My Irish great-grandmother was a warbler. Dorothy Norton played the concertina, smoked a Meerschaum pipe, and was always singing. My mom said the house was like living in a small wooden birdcage with a very vocal canary.
Great-grandma Norton arrived in California right off a boat from Ireland in 1890, at the tender age of seventeen. Her family sent her solo to the land of gold promises. She was to find her brother, who arrived several years earlier to work in the mines, and suss out why he had stopped sending money back to the homeland. Her family owned a bakery in Northern Ireland that ensured they could feed their four sets of twins, but the stipend from California was still helpful.

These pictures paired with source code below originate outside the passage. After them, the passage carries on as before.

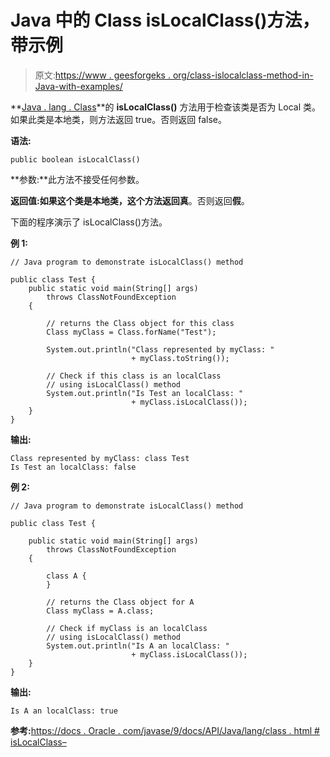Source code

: # Java 中的 Class isLocalClass()方法，带示例

> 原文:[https://www . geesforgeks . org/class-islocalclass-method-in-Java-with-examples/](https://www.geeksforgeeks.org/class-islocalclass-method-in-java-with-examples/)

**[Java . lang . Class](https://www.geeksforgeeks.org/java-lang-class-class-java-set-1/)**的 **isLocalClass()** 方法用于检查该类是否为 Local 类。如果此类是本地类，则方法返回 true。否则返回 false。

**语法:**

```
public boolean isLocalClass()

```

**参数:**此方法不接受任何参数。

**返回值:**如果这个类是本地类，这个方法返回**真**。否则返回**假**。

下面的程序演示了 isLocalClass()方法。

**例 1:**

```
// Java program to demonstrate isLocalClass() method

public class Test {
    public static void main(String[] args)
        throws ClassNotFoundException
    {

        // returns the Class object for this class
        Class myClass = Class.forName("Test");

        System.out.println("Class represented by myClass: "
                           + myClass.toString());

        // Check if this class is an localClass
        // using isLocalClass() method
        System.out.println("Is Test an localClass: "
                           + myClass.isLocalClass());
    }
}
```

**输出:**

```
Class represented by myClass: class Test
Is Test an localClass: false

```

**例 2:**

```
// Java program to demonstrate isLocalClass() method

public class Test {

    public static void main(String[] args)
        throws ClassNotFoundException
    {

        class A {
        }

        // returns the Class object for A
        Class myClass = A.class;

        // Check if myClass is an localClass
        // using isLocalClass() method
        System.out.println("Is A an localClass: "
                           + myClass.isLocalClass());
    }
}
```

**输出:**

```
Is A an localClass: true

```

**参考:**[https://docs . Oracle . com/javase/9/docs/API/Java/lang/class . html # isLocalClass–](https://docs.oracle.com/javase/9/docs/api/java/lang/Class.html#isLocalClass--)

Dorothy not only found her brother who had started a family of his own, she also acquired a sea captain husband. They built a tiny brown-shingle house in Oakland, and she remained thoroughly Irish until she died at the age of seventy-two. My mother remembers that there was always a lap to sit in, for by the time she was born, three generations were living in that same miniature brown-shingle house near Lake Merritt in Oakland. Her grandmother was always singing ditties, reciting limericks, baking soda bread, and swearing in a brogue so thick no one could understand her profanities.

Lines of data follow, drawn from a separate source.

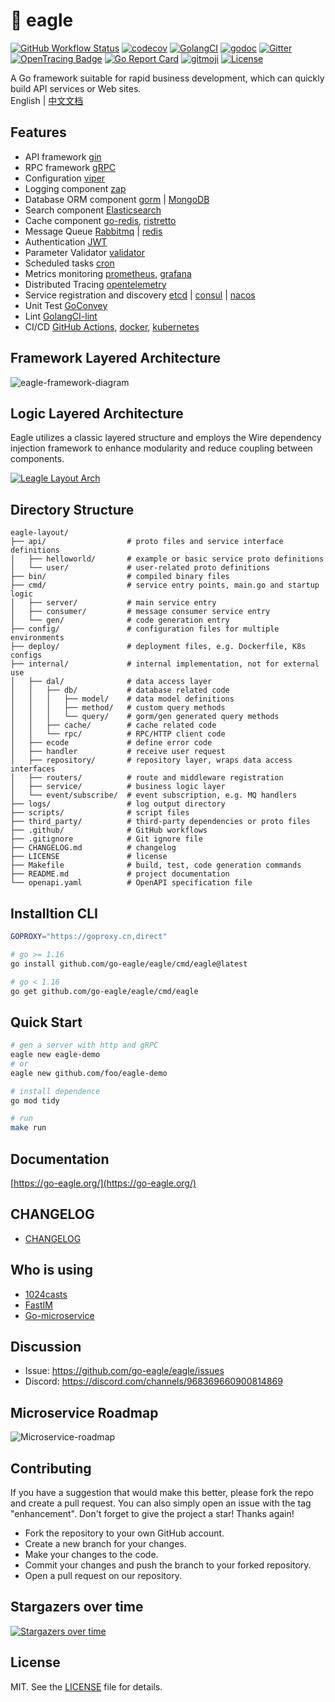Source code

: # 🦅 eagle

 [![GitHub Workflow Status](https://img.shields.io/github/actions/workflow/status/go-eagle/eagle/test.yml?branch=master&style=flat-square)](https://github.com/go-eagle/eagle)
 [![codecov](https://codecov.io/gh/go-eagle/eagle/branch/master/graph/badge.svg)](https://codecov.io/gh/go-eagle/eagle)
 [![GolangCI](https://golangci.com/badges/github.com/golangci/golangci-lint.svg)](https://golangci.com)
 [![godoc](https://godoc.org/github.com/go-eagle/eagle?status.svg)](https://godoc.org/github.com/go-eagle/eagle)
 [![Gitter](https://badges.gitter.im/go-eagle/eagle.svg)](https://gitter.im/go-eagle/eagle?utm_source=badge&utm_medium=badge&utm_campaign=pr-badge)
 <a href="http://opentracing.io"><img src="https://img.shields.io/badge/OpenTracing-enabled-blue.svg" alt="OpenTracing Badge"></a>
 [![Go Report Card](https://goreportcard.com/badge/github.com/go-eagle/eagle)](https://goreportcard.com/report/github.com/go-eagle/eagle)
 [![gitmoji](https://img.shields.io/badge/gitmoji-%20%F0%9F%98%9C%20%F0%9F%98%8D-FFDD67.svg?style=flat-square)](https://github.com/carloscuesta/gitmoji)
 [![License](https://img.shields.io/github/license/go-eagle/eagle?style=flat-square)](/LICENSE)

A Go framework suitable for rapid business development, which can quickly build API services or Web sites.   
English | [中文文档](https://github.com/go-eagle/eagle/blob/master/README_ZH.md)

## Features

- API framework [gin](https://github.com/gin-gonic/gin) 
- RPC framework [gRPC](https://github.com/grpc/grpc-go)
- Configuration [viper](https://github.com/spf13/viper)
- Logging component [zap](https://github.com/uber-go/zap)
- Database ORM component [gorm](https://github.com/go-gorm/gorm) | [MongoDB](https://github.com/mongodb/mongo-go-driver)
- Search component [Elasticsearch](https://github.com/elastic/go-elasticsearch)
- Cache component [go-redis](https://github.com/go-redis/redis), [ristretto](https://github.com/dgraph-io/ristretto)
- Message Queue [Rabbitmq](https://github.com/rabbitmq/amqp091-go) | [redis](https://github.com/hibiken/asynq)
- Authentication [JWT](https://jwt.io/) 
- Parameter Validator [validator](https://github.com/go-playground/validator)
- Scheduled tasks [cron](https://github.com/robfig/cron)
- Metrics monitoring [prometheus](https://github.com/prometheus/client_golang/prometheus), [grafana](https://github.com/grafana/grafana)
- Distributed Tracing [opentelemetry](https://github.com/open-telemetry/opentelemetry-go)
- Service registration and discovery [etcd](https://github.com/etcd-io/etcd) | [consul](https://github.com/hashicorp/consul) | [nacos](https://github.com/alibaba/nacos)
- Unit Test [GoConvey](https://github.com/smartystreets/goconvey)
- Lint [GolangCI-lint](https://golangci.com/)
- CI/CD [GitHub Actions](https://github.com/actions), [docker](https://www.docker.com/), [kubernetes](https://github.com/kubernetes/kubernetes)

## Framework Layered Architecture
![eagle-framework-diagram](https://github.com/go-eagle/eagle/assets/3043638/cd05f6d5-058c-4ab0-87ee-47148e0c68aa)

## Logic Layered Architecture

Eagle utilizes a classic layered structure and employs the Wire dependency injection framework to enhance modularity and reduce coupling between components.

[![Leagle Layout Arch](https://raw.githubusercontent.com/go-eagle/eagle/master/docs/images/eagle-layout-arch.png)](https://starchart.cc/go-eagle/eagle)

## Directory Structure

```shell
eagle-layout/
├── api/                  # proto files and service interface definitions
│   ├── helloworld/       # example or basic service proto definitions
│   └── user/             # user-related proto definitions
├── bin/                  # compiled binary files
├── cmd/                  # service entry points, main.go and startup logic
│   ├── server/           # main service entry
│   ├── consumer/         # message consumer service entry
│   └── gen/              # code generation entry
├── config/               # configuration files for multiple environments
├── deploy/               # deployment files, e.g. Dockerfile, K8s configs
├── internal/             # internal implementation, not for external use
│   ├── dal/              # data access layer
│   │   ├── db/           # database related code
│   │   │   ├── model/    # data model definitions
│   │   │   ├── method/   # custom query methods
│   │   │   └── query/    # gorm/gen generated query methods
│   │   ├── cache/        # cache related code
│   │   └── rpc/          # RPC/HTTP client code
│   ├── ecode             # define error code
│   ├── handler           # receive user request
│   ├── repository/       # repository layer, wraps data access interfaces
│   ├── routers/          # route and middleware registration
│   ├── service/          # business logic layer
│   └── event/subscribe/  # event subscription, e.g. MQ handlers
├── logs/                 # log output directory
├── scripts/              # script files
├── third_party/          # third-party dependencies or proto files
├── .github/              # GitHub workflows
├── .gitignore            # Git ignore file
├── CHANGELOG.md          # changelog
├── LICENSE               # license
├── Makefile              # build, test, code generation commands
├── README.md             # project documentation
└── openapi.yaml          # OpenAPI specification file                     
```

## Installtion CLI

```bash
GOPROXY="https://goproxy.cn,direct"

# go >= 1.16
go install github.com/go-eagle/eagle/cmd/eagle@latest

# go < 1.16
go get github.com/go-eagle/eagle/cmd/eagle
```

## Quick Start

```bash
# gen a server with http and gRPC
eagle new eagle-demo
# or 
eagle new github.com/foo/eagle-demo

# install dependence
go mod tidy

# run
make run
```

## Documentation

[https://go-eagle.org/](https://go-eagle.org/)

## CHANGELOG

- [CHANGELOG](https://github.com/go-eagle/eagle/blob/master/CHANGELOG.md)

## Who is using

- [1024casts](https://1024casts.com)
- [FastIM](https://github.com/1024casts/fastim)
- [Go-microservice](https://github.com/go-microservice)

## Discussion

- Issue: https://github.com/go-eagle/eagle/issues
- Discord: https://discord.com/channels/968369660900814869

## Microservice Roadmap

![Microservice-roadmap](https://github.com/go-eagle/eagle/assets/3043638/c7ef237e-e0f9-4699-843d-54588b2bcec8)

## Contributing

If you have a suggestion that would make this better, please fork the repo and create a pull request. You can also simply open an issue with the tag "enhancement". Don't forget to give the project a star! Thanks again!

- Fork the repository to your own GitHub account.
- Create a new branch for your changes.
- Make your changes to the code.
- Commit your changes and push the branch to your forked repository.
- Open a pull request on our repository.

## Stargazers over time

[![Stargazers over time](https://starchart.cc/go-eagle/eagle.svg)](https://starchart.cc/go-eagle/eagle)

## License

MIT. See the [LICENSE](LICENSE) file for details.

My mom sang around our house, too. Unfortunately, the talent and urge she inherited from Dorothy Norton did not get passed on to me. For one, I’ve not a drop of Irish blood in me—I’m adopted.
Years of growing up experiencing my family’s musical penchant for song, as well as hearing reports from travelers to the Emerald Isle, made me decide to test my theory that all the Irish can sing on a recent trip to Ireland.
The Wild Writing Women, my writing group and travel companions, waltzed into McDaid’s Pub in Dublin on our first night on the isle of green. I turned to some curly-haired, friendly lads at the stools nearby and asked, “Can you sing?”
Without a blink of an eye, or an incredulous shrug, off they went into a full-blown song. In harmony, even. Disgusting. I can’t carry a tune or even remember more than one verse. This inability to break out into song has turned into a cultural handicap. Go ahead—ask your American friends to sing a song for you. Embarrassed huffs and excuses will ensue, and then finally, after more insistent goading, they might croak out one verse of some inane song like, “Inagodadavida” or “Mary Had a You-Know-What.” Yikes! Pathetic.
Back to the pub…
The lads enthusiastically sang their hearts out and then said, “Now it’s youse turn.”
A memory arose, freezing my vocal chords: The same request only several years ago in Poland where I was invited to participate in a kayak rally. Our team of five Americans, not one of them with a lyric in them, digging about for a tune to sing together to the insistent, drunk Poles—who had already regaled us with half a dozen musical tidbits—until we finally decided on “Joy to the World”—of Three Dog Night fame, not the Christmas carol.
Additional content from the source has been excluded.